Cochrane Library publishes new Indigenous Health Special Collection

The disparity in the life expectancy of Indigenous and non-Indigenous peoples is a critical health and equity issue for communities, health organisations and governments around the world. The average life expectancy of Indigenous people here in Australia and in neighbouring Aotearoa New Zealand continues to lag behind non-Indigenous people by ten and seven years respectively. In Canada, the life expectancy for First Nations and Métis is on average five to six years less and for Inuit, the lag is ten to 15 years. As the International Working Group on Indigenous Affairs concludes, ‘Indigenous peoples remain on the margins of society: they are poorer, less educated, die at a younger age, are much more likely to commit suicide, and are generally in worse health than the rest of the population.’

Last month, the UN’s annual International Day of the World’s Indigenous Peoples sought to highlight the profound global disparities in both life expectancy and access to healthcare services. To mark this event, Australia’s National Health and Medical Research Council (NHMRC), the Canadian Institutes of Health Research (CIHR) and the Health Research Council of New Zealand (HRC) came together with Cochrane to publish the first in a series of Special Collections on Indigenous Health in the Cochrane Library. The collections focus on available Cochrane evidence in three areas with significant health implications for Indigenous populations, including:

Diabetes

Fetal alcohol spectrum disorders

Suicide prevention

‘The new special collections are the latest initiative to emerge from a Tripartite Agreement the NHMRC and our sister agencies in Canada and New Zealand established in 2002,’ explains Professor Davina Ghersi, Senior Principal Research Scientist with the NHMRC Research Translation Group. ‘The agreement underpins and reflects our ongoing collective commitment to work together to make a real difference to Indigenous health outcomes, to reduce life expectancy gaps and to support relevant health research and its effective translation in key priority areas.’

‘One of the primary ideas behind the collections is that we can build on what we already know and use these bodies of evidence as a starting point, or a basis to inform discussions and decision-making,’ says Professor Ghersi. ‘Well-conducted systematic reviews that address relevant questions have the potential to make significant improvements to health and health care - particularly if they’re used as the basis for clinical practice or public health guidelines and policy. While we know and acknowledge that there are evidence gaps and limitations evident in the collections, we think they can serve as a useful tool that people can draw on to inform their thinking, their conversations and their decisions.’
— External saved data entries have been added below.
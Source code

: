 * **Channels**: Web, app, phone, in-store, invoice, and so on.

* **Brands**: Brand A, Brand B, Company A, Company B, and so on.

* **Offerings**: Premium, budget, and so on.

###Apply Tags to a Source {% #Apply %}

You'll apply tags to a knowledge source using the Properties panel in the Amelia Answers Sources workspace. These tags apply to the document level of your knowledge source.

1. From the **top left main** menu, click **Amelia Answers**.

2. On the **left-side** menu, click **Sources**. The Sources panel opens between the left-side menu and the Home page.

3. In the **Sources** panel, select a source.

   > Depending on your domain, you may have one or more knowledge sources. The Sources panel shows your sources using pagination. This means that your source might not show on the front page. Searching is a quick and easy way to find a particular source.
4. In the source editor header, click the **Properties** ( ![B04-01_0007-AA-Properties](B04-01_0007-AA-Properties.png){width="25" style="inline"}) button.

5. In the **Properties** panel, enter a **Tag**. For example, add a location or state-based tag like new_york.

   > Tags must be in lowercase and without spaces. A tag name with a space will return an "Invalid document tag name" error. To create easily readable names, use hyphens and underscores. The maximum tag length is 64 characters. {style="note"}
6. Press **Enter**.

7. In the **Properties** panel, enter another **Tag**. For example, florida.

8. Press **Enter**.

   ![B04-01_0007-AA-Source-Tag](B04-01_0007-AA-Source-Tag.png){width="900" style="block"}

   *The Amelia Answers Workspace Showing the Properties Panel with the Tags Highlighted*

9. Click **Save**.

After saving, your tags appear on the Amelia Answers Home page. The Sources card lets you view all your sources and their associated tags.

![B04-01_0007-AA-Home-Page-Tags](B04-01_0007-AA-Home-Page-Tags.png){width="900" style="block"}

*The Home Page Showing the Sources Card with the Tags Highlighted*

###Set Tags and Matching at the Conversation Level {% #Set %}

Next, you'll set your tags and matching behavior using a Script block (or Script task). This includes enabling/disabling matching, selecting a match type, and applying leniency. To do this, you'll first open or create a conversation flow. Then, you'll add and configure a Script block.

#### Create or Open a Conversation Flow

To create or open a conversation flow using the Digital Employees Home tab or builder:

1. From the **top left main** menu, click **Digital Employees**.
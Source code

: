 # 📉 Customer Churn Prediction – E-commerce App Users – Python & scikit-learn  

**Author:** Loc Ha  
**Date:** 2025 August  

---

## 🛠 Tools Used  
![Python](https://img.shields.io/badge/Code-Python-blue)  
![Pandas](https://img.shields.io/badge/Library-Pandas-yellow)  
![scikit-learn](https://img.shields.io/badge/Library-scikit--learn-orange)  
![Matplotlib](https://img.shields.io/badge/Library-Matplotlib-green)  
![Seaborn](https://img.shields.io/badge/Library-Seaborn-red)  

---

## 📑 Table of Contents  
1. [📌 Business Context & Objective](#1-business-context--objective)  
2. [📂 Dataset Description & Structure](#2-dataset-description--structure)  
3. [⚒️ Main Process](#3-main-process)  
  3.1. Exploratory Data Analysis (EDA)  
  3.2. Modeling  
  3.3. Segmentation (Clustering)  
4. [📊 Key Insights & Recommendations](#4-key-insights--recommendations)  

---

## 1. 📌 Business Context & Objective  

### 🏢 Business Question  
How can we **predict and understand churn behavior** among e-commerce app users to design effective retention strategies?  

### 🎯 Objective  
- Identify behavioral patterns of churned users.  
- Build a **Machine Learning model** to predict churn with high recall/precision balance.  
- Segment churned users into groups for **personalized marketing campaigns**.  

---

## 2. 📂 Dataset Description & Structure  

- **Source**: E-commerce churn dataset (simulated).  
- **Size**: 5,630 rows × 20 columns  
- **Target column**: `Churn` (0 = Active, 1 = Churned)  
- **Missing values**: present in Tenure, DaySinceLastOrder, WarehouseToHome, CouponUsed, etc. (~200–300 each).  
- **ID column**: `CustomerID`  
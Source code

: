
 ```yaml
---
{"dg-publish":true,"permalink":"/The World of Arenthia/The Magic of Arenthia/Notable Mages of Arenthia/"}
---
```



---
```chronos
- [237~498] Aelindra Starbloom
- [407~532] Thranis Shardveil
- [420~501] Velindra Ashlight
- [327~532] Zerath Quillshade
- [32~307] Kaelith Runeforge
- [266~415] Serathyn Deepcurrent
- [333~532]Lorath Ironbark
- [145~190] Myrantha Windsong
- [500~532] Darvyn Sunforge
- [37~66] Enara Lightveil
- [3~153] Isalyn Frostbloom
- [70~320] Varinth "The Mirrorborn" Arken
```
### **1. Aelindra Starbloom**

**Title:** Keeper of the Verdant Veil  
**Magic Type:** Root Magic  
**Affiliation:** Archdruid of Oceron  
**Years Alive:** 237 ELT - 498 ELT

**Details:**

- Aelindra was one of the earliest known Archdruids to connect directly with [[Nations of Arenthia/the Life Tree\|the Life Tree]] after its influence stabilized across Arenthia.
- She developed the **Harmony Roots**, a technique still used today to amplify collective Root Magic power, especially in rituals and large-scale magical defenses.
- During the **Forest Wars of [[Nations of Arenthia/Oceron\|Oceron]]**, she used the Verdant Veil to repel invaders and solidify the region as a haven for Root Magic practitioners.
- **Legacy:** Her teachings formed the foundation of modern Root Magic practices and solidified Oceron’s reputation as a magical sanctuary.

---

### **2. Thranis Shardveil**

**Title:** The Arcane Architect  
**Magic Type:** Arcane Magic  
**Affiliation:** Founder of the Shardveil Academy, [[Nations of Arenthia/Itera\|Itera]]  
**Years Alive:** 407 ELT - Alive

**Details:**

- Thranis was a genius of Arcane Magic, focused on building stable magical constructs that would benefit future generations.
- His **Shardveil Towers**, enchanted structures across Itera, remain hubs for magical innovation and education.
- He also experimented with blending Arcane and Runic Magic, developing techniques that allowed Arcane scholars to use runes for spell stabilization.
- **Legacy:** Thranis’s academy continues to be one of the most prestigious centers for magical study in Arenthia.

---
Two Cochrane editorials accompany the special collections and highlight the potential contributions they can make and the inherent challenges and limitations of systematic reviews in the context of Indigenous health. In Improving health outcomes for Indigenous peoples: what are the challenges?, Queensland’s first Indigenous doctor Associate Professor Noel Hayman joins New Zealand’s Associate Professor Papaarangi MJ Reid and Canada’s Dr Malcolm King to reflect on the issues. They highlight the mixed reputation research has among Indigenous communities, who have considered it ‘harmful, damaging, insensitive and exploitative’. On the other hand, they suggest that ‘systematic reviews of good-quality studies have provided the foundation for evidence-based guidelines for clinical practice and improved health outcomes for specific conditions, and therefore may be useful in eliminating Indigenous health disparities.’ The authors conclude that alternative research approaches are needed alongside systematic reviews, and that ‘keeping community interests and priorities central in research is paramount to addressing the factors that impact health in Indigenous communities.’

A second editorial from the Cochrane Equity Group explores related themes and looks at both the strengths and limitations of systematic reviews in the context of Indigenous health and research. The authors propose key steps to ensure systematic reviews are able to meet future challenges and conclude that ‘research conducted with and by Indigenous peoples is critical to ensure correct processes and community values are respected and to ensure questions are framed and prioritised appropriately.’

‘The Cochrane editorials really set out both the benefits and challenges that come from pulling a special collection like this together,’ Professor Ghersi says. ‘We can use the results to inform, to illuminate gaps in knowledge and to identify questions that require new research and approaches to answer. Ultimately we hope the collections will provide a high-quality source of food for thought for producers and users of health and medical research, which we can build on into the future.’